[Description of the task] Look through the listing underneath for "distance", and copy every line that has it.

[Source material]
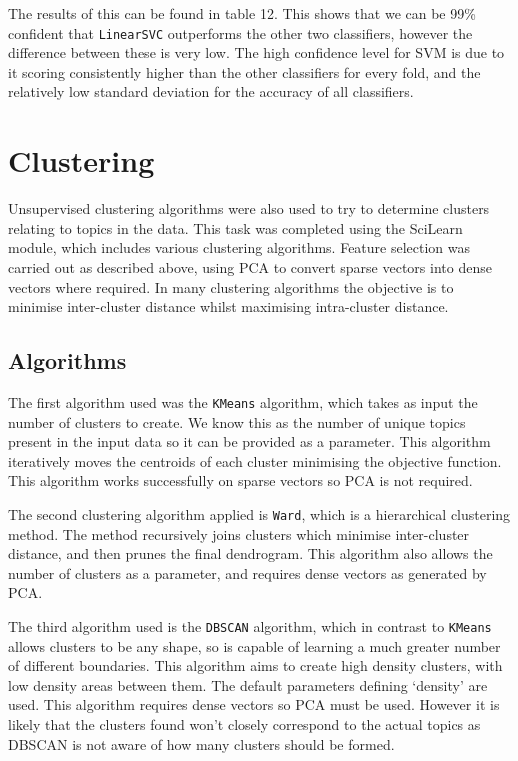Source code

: \documentclass{article}
\begin{document}
The results of this can be found in table 12. This shows that we can be 99\% confident that \verb|LinearSVC| outperforms the other two classifiers, however the difference between these is very low. The high confidence level for SVM is due to it scoring consistently higher than the other classifiers for every fold, and the relatively low standard deviation for the accuracy of all classifiers.

\section{Clustering}
Unsupervised clustering algorithms were also used to try to determine clusters relating to topics in the data. This task was completed using the SciLearn module, which includes various clustering algorithms. Feature selection was carried out as described above, using PCA to convert sparse vectors into dense vectors where required. In many clustering algorithms the objective is to minimise inter-cluster distance whilst maximising intra-cluster distance.

\subsection{Algorithms}
The first algorithm used was the \verb|KMeans| algorithm, which takes as input the number of clusters to create. We know this as the number of unique topics present in the input data so it can be provided as a parameter. This algorithm iteratively moves the centroids of each cluster minimising the objective function. This algorithm works successfully on sparse vectors so PCA is not required.

The second clustering algorithm applied is \verb|Ward|, which is a hierarchical clustering method. The method recursively joins clusters which minimise inter-cluster distance, and then prunes the final dendrogram. This algorithm also allows the number of clusters as a parameter, and requires dense vectors as generated by PCA.

The third algorithm used is the \verb|DBSCAN| algorithm, which in contrast to \verb|KMeans| allows clusters to be any shape, so is capable of learning a much greater number of different boundaries. This algorithm aims to create high density clusters, with low density areas between them. The default parameters defining `density' are used. This algorithm requires dense vectors so PCA must be used. However it is likely that the clusters found won't closely correspond to the actual topics as DBSCAN is not aware of how many clusters should be formed.
\end{document}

[Task solution]
Unsupervised clustering algorithms were also used to try to determine clusters relating to topics in the data. This task was completed using the SciLearn module, which includes various clustering algorithms. Feature selection was carried out as described above, using PCA to convert sparse vectors into dense vectors where required. In many clustering algorithms the objective is to minimise inter-cluster distance whilst maximising intra-cluster distance.
The second clustering algorithm applied is \verb|Ward|, which is a hierarchical clustering method. The method recursively joins clusters which minimise inter-cluster distance, and then prunes the final dendrogram. This algorithm also allows the number of clusters as a parameter, and requires dense vectors as generated by PCA.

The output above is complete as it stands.